Nokia, IPSO 3.3 running FW-1 4.1 SP 3 (Build 41821) is configured with
three interfaces: secured, dmz, public.  A linux box (SuSe 7.2, kernel
2.4.4) is connected to the DMZ.  The FW-1 policy is configured to NAT the
secured network, including when it connects to the DMZ.  10/100 switches
are used on all networks.  FW-1 is configured to log all implied rules.

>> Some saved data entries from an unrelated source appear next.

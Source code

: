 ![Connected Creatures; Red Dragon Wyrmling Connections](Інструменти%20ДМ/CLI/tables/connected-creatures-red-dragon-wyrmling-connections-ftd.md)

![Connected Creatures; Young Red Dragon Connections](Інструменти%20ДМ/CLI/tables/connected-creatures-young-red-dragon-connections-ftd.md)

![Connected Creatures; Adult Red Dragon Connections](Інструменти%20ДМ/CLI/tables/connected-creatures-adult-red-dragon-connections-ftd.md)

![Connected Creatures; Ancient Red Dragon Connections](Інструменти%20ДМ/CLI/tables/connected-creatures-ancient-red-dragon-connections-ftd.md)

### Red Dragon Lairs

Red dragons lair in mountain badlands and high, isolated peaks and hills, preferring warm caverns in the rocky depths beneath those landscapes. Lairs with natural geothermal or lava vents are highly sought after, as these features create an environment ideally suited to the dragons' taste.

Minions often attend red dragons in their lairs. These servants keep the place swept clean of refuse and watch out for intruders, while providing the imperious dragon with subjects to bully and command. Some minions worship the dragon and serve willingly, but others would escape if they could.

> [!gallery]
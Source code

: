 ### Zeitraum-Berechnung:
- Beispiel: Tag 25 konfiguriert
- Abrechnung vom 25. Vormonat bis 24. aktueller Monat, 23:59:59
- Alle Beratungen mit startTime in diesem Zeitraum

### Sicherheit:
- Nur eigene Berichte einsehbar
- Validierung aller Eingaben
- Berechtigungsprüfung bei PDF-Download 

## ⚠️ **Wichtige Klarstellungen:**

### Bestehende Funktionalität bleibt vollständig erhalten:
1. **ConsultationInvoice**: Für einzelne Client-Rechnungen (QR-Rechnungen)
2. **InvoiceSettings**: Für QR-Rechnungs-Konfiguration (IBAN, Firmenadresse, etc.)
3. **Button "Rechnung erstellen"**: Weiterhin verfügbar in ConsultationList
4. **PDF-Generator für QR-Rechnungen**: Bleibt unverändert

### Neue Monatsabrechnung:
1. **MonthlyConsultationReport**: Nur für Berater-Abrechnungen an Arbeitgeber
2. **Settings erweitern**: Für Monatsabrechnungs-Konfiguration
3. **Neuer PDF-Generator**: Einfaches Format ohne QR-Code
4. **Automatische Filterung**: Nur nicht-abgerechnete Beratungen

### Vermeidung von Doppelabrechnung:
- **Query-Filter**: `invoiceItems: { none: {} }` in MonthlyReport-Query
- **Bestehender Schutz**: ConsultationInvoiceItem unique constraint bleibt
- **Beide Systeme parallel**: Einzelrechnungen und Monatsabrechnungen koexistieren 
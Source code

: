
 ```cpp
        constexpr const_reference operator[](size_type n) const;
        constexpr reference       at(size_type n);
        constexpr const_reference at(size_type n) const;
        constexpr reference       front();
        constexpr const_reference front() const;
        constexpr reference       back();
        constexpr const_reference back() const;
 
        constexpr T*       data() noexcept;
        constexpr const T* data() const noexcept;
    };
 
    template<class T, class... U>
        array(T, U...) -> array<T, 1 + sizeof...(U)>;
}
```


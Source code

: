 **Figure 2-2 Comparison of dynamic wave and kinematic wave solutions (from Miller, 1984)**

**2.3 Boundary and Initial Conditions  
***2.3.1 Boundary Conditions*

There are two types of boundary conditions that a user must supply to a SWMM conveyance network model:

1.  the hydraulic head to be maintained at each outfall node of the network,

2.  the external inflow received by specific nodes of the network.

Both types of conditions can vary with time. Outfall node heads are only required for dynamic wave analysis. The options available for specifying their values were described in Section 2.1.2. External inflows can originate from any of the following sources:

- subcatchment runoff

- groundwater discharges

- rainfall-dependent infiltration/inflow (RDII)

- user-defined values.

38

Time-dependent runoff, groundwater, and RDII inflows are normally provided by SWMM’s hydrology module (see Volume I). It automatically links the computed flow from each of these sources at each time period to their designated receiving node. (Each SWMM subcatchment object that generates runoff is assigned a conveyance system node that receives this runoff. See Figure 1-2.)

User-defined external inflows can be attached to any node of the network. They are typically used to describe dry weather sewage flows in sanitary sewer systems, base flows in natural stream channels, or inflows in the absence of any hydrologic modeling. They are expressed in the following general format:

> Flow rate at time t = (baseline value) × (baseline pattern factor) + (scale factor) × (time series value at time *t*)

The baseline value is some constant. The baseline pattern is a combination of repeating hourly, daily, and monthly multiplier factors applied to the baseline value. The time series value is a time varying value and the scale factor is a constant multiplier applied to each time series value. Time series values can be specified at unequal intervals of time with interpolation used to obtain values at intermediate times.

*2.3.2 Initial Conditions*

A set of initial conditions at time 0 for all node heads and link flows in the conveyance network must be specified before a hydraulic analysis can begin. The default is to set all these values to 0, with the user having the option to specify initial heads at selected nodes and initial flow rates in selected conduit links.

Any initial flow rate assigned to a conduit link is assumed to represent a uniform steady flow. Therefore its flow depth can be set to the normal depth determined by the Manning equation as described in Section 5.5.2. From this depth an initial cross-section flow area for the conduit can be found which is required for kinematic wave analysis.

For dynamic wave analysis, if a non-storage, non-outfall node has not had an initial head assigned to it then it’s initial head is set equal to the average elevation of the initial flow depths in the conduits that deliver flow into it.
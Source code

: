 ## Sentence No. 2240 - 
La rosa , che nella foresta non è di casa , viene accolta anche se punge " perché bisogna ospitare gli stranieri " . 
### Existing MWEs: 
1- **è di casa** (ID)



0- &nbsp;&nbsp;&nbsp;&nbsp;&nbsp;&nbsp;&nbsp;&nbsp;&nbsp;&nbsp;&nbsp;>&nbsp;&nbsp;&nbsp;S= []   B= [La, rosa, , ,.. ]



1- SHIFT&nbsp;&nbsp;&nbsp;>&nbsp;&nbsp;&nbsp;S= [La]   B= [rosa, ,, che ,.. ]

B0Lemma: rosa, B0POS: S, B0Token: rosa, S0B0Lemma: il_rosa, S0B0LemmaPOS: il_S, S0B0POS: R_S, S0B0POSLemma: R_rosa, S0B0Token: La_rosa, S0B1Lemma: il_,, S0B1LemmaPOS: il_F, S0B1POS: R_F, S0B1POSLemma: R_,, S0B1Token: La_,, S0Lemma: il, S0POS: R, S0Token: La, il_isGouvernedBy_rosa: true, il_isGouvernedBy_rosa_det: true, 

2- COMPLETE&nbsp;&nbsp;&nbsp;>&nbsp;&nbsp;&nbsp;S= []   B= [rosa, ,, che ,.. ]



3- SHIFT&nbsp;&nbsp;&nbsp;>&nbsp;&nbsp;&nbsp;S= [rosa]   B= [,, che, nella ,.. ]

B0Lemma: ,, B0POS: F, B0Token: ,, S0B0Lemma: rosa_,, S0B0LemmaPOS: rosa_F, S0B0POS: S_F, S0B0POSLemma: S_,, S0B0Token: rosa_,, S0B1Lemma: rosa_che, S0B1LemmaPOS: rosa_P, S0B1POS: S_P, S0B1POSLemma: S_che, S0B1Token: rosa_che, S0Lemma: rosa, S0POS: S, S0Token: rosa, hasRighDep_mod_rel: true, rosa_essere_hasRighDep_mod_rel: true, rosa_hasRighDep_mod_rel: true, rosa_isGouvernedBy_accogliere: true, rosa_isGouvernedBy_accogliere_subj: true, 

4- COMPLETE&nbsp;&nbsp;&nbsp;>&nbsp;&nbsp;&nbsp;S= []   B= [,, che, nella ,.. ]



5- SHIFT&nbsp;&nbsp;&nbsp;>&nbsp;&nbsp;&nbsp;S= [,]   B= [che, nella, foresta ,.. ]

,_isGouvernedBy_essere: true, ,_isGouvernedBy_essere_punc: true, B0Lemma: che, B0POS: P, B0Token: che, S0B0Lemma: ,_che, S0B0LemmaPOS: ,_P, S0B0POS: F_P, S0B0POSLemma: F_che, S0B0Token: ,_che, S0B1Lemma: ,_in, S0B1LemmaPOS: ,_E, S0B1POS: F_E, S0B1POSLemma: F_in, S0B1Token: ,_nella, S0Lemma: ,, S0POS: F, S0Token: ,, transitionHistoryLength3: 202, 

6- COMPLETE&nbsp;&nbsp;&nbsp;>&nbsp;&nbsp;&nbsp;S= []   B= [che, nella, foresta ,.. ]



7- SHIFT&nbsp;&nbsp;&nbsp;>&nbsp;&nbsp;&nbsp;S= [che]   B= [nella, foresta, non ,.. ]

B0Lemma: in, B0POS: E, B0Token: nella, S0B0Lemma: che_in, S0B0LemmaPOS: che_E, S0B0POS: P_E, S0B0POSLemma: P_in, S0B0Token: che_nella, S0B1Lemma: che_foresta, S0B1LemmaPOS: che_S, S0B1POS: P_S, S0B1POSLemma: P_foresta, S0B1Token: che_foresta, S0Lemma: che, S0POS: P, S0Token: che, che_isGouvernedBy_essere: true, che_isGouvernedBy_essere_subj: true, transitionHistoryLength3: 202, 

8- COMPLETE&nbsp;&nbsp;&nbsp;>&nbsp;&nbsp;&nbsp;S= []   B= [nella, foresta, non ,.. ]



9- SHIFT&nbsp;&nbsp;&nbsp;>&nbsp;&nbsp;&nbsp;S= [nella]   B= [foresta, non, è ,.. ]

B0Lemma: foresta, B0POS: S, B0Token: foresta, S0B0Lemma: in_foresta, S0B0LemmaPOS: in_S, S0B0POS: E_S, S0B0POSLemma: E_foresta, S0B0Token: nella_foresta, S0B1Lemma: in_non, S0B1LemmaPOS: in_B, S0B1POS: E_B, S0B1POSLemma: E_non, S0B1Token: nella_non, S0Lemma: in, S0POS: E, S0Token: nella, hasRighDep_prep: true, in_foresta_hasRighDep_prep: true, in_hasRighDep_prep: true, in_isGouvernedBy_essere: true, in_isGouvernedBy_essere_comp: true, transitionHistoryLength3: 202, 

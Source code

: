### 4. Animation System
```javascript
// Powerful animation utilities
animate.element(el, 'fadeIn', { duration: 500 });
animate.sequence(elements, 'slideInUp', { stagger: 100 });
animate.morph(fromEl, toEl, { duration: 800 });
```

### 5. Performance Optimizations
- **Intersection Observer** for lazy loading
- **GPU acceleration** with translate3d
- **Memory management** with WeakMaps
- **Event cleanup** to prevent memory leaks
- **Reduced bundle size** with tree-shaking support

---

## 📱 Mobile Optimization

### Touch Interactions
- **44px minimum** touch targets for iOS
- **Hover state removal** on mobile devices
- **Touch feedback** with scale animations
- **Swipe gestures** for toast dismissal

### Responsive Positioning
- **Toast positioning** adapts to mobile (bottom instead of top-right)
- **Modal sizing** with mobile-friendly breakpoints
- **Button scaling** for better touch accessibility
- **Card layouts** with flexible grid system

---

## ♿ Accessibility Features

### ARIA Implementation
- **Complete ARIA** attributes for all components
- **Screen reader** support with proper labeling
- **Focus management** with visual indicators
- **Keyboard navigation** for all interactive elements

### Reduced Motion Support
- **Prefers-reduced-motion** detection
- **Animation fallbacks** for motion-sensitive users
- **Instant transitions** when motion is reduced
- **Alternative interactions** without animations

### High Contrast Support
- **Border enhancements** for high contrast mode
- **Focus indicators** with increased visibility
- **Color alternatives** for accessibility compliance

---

The Linux box is configured with an address on the DMZ network, 10.0.0.1.
When I add an alias (using # ifconfig eth0:0 10.0.0.2) the FW blocks
connections to the machine on both the first address and the alias.  I've
stepped up logging with some rules at the top of my ruleset including
logging every ICMP packet between a machine on the secured network and the
target linux box.  When the alias is enabled, the FW appears to silently
drop reply packets from the Linux box.  I've run tcpdump on both the
Nokia DMZ interface and the secured interface and I see the same thing as
in the FW logs: ICMP echo request from the secured network hits the Linux
box, the Linux box replies, but the packet never emerges from the Nokia
secure interface.  tcpdump shows that the Linux box is replying with the
"correct" address; when I ping the first address the reply originates with
the first address in the header, etc.

Note: This configuration works without the firewall in the mix.  I've
configured Linux identically on identical hardware and IP aliasing works
fine, so there is not a problem with the Linux IP aliasing per se.

Oddly, if the Linux box on the DMZ originates the ICMP packets the
requests are able to reach the secured network (and the replies reach the
Linux box).  tcpdump shows that (correctly) when the source is internal
the packets are NATed and the linux box replies to the NAT address, and
when the source is on the DMZ nothing is NATed.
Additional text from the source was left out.